- **TASK PROMPT**
Search each line below for "orbitę", then return the lines where it appears.

**** DATA PROVIDED

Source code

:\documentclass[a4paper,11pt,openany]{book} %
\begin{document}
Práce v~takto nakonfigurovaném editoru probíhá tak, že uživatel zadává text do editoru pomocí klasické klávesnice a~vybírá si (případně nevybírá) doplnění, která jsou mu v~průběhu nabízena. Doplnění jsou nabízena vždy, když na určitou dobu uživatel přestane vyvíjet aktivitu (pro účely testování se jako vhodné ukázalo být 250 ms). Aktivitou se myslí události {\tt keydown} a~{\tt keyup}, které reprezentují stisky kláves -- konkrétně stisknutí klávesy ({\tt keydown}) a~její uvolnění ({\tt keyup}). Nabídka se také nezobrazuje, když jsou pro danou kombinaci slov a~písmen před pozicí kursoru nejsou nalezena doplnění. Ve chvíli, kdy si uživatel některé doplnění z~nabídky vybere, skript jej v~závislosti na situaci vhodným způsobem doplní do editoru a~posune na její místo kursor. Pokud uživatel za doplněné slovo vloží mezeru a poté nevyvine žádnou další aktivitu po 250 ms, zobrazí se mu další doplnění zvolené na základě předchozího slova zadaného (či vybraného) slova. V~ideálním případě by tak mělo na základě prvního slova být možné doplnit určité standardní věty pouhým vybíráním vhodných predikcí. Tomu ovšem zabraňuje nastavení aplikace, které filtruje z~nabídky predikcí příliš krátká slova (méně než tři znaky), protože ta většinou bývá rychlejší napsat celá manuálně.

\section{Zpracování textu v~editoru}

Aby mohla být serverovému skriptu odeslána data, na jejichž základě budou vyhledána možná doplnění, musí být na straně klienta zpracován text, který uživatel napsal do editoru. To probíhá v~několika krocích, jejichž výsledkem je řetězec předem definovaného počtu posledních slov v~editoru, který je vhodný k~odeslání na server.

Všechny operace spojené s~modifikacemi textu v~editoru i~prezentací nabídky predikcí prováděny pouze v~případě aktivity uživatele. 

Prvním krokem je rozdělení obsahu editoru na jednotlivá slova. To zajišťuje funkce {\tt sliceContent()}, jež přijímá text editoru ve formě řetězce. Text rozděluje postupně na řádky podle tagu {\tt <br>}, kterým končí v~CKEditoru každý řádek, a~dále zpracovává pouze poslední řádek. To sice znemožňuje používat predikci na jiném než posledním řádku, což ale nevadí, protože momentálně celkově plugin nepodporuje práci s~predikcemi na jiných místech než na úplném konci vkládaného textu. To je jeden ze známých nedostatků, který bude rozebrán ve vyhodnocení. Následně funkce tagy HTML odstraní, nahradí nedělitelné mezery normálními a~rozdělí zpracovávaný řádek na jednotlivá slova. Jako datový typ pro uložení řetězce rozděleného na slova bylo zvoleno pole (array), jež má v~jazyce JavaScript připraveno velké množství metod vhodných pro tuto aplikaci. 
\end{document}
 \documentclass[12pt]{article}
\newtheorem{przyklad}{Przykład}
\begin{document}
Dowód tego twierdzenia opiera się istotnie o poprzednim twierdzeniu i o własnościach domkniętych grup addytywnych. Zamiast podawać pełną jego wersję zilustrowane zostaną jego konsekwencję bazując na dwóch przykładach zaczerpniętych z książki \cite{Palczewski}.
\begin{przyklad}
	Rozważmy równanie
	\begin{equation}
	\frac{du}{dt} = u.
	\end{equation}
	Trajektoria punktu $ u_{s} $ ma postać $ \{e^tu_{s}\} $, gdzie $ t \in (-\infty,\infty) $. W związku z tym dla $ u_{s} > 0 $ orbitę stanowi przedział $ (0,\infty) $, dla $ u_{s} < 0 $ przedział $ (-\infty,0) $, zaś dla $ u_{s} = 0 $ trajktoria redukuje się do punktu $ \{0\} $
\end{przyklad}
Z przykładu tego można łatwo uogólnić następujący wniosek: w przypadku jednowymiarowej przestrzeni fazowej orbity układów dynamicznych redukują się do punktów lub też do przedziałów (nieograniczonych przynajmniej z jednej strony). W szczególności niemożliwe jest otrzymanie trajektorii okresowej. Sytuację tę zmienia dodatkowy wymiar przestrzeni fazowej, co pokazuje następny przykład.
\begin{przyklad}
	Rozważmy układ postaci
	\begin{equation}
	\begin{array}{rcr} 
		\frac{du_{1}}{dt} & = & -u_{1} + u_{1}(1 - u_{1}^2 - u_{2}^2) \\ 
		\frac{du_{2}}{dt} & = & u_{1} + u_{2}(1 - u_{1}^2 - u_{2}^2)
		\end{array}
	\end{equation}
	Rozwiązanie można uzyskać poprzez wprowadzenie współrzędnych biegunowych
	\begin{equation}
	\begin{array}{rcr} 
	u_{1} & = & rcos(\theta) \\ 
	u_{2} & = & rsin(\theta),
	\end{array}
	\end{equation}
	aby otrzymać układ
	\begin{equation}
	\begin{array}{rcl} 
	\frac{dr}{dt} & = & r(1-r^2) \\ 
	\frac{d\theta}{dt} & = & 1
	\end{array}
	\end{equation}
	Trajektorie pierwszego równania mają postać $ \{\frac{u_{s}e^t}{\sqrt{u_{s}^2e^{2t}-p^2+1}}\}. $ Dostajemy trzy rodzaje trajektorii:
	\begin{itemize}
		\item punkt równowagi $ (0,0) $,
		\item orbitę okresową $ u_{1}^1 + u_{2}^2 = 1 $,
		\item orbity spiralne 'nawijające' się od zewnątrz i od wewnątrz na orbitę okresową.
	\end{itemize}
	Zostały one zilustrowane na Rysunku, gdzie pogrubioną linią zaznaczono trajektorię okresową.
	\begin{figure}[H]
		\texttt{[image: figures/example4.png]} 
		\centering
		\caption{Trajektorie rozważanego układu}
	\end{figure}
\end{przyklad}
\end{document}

********

- **SOLUTION FOR THIS PROBLEM**
	Trajektoria punktu $ u_{s} $ ma postać $ \{e^tu_{s}\} $, gdzie $ t \in (-\infty,\infty) $. W związku z tym dla $ u_{s} > 0 $ orbitę stanowi przedział $ (0,\infty) $, dla $ u_{s} < 0 $ przedział $ (-\infty,0) $, zaś dla $ u_{s} = 0 $ trajktoria redukuje się do punktu $ \{0\} $
		\item orbitę okresową $ u_{1}^1 + u_{2}^2 = 1 $,
		\item orbity spiralne 'nawijające' się od zewnątrz i od wewnątrz na orbitę okresową.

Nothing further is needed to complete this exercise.